::: Source information
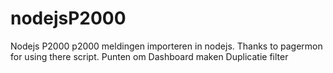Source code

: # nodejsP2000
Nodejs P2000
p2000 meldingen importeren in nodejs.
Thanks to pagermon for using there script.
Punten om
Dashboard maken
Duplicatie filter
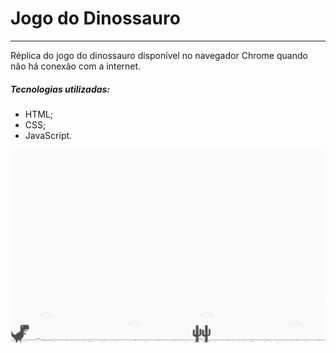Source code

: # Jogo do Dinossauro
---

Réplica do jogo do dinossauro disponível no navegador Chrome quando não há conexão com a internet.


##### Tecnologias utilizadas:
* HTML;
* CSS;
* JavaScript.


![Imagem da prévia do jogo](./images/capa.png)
::::::
Everything from the line with "# Jogo do Dinossauro" through the final line of the entries above must be duplicated exactly; both ends belong, and no other line does.

: # Jogo do Dinossauro
---

Réplica do jogo do dinossauro disponível no navegador Chrome quando não há conexão com a internet.


##### Tecnologias utilizadas:
* HTML;
* CSS;
* JavaScript.


![Imagem da prévia do jogo](./images/capa.png)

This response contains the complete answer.